Epitaxial mounding in limited mobility models of surface growth

TL;DR

This paper demonstrates that certain limited mobility surface growth models exhibit spontaneous, quasi-regular mound formation driven by line tension and noise suppression, without involving step edge barriers.

Contribution

It reveals a new mechanism for mound formation in epitaxial growth models, independent of Ehrlich-Schwoebel barriers, emphasizing the role of noise reduction and line tension.

Findings

Quasi-regular mound structures form in 2+1D models with noise reduction.

Mound formation is driven by line tension and noise suppression, not step barriers.
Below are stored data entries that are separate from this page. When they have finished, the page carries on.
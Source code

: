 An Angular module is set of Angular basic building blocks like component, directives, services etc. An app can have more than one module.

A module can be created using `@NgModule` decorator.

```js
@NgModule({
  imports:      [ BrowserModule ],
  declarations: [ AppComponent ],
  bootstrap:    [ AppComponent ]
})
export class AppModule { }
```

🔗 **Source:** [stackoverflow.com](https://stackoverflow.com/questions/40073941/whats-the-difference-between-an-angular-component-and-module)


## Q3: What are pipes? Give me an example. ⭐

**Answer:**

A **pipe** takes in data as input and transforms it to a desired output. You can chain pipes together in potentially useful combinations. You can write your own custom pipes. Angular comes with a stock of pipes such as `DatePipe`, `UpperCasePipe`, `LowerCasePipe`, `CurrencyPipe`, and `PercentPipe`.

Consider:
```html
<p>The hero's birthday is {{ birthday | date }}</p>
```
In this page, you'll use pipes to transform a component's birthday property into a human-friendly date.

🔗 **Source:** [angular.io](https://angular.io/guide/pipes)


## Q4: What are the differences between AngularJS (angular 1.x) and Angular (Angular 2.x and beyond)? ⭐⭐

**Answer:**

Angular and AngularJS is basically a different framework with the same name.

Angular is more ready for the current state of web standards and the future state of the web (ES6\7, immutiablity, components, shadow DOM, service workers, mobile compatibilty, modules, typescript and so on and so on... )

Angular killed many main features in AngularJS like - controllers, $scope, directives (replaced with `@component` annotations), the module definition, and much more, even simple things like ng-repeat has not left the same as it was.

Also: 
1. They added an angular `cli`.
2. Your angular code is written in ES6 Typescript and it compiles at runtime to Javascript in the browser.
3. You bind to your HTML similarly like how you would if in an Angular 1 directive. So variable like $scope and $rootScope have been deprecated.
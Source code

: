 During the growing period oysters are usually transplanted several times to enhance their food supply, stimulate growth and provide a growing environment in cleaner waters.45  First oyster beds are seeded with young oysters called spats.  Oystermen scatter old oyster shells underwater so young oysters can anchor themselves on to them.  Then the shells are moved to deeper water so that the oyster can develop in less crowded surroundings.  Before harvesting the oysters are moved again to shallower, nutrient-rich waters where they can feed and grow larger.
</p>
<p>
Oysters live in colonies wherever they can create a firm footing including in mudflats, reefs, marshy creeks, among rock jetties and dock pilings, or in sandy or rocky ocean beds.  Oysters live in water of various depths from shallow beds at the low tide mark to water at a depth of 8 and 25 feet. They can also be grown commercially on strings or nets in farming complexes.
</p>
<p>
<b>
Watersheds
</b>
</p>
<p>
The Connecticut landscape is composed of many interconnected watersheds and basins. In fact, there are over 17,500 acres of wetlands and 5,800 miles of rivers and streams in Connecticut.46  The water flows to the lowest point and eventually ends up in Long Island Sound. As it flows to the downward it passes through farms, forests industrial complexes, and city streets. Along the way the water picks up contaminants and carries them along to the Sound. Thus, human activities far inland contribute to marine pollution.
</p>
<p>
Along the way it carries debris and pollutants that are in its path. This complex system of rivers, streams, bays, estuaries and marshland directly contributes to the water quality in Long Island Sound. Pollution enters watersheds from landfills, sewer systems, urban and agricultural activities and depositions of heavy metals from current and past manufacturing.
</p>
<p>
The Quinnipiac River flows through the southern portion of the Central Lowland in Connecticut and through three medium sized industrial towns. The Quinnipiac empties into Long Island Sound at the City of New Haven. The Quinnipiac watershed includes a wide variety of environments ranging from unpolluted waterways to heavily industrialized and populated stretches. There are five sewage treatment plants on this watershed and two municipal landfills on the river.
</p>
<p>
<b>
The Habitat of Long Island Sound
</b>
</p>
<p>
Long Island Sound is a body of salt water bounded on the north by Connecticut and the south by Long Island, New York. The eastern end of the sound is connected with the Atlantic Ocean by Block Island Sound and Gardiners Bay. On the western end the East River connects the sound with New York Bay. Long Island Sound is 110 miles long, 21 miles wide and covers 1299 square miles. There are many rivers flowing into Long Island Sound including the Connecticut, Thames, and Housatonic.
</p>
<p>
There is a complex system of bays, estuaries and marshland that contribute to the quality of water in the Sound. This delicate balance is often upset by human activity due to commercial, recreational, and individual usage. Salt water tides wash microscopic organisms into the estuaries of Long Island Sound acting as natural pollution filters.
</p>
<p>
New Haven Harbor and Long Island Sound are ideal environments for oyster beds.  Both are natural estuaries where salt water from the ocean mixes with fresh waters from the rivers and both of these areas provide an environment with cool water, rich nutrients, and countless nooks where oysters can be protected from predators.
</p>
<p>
Enhanced diffusion and noise control lead to self-organized pyramid patterns.

Abstract

We study, through large scale stochastic simulations using the noise reduction technique, a large number of simple nonequilibrium limited mobility solid-on-solid growth models. We find that d=2+1 dimensional surface growth in several noise reduced models (most notably the Wolf-Villain and the Larger-Curvature model) exhibits spectacular quasi-regular mound formation with slope selection in their dynamical surface morphology. The mounding instability in these epitaxial growth models does not involve the Ehrlich-Schwoebel step edge diffusion barrier. The mounded morphology in these growth models arises from the interplay between the line tension along step edges in the plane parallel to the average surface and the suppression of noise and island nucleation. The line tension tends to stabilize some of the step orientations that coincide with in-plane high symmetry crystalline directions, and thus the mounds that are formed assume quasi-regular structures. The noise reduction technique developed originally for Eden type models can be used to control the stochastic noise and enhance diffusion along the step edge, which ultimately leads to the formation of quasi-regular mounds during growth. We show that by increasing the diffusion surface length together with supression of nucleation and deposition noise, one can obtain a self-organization of the pyramids in quasi-regular patterns.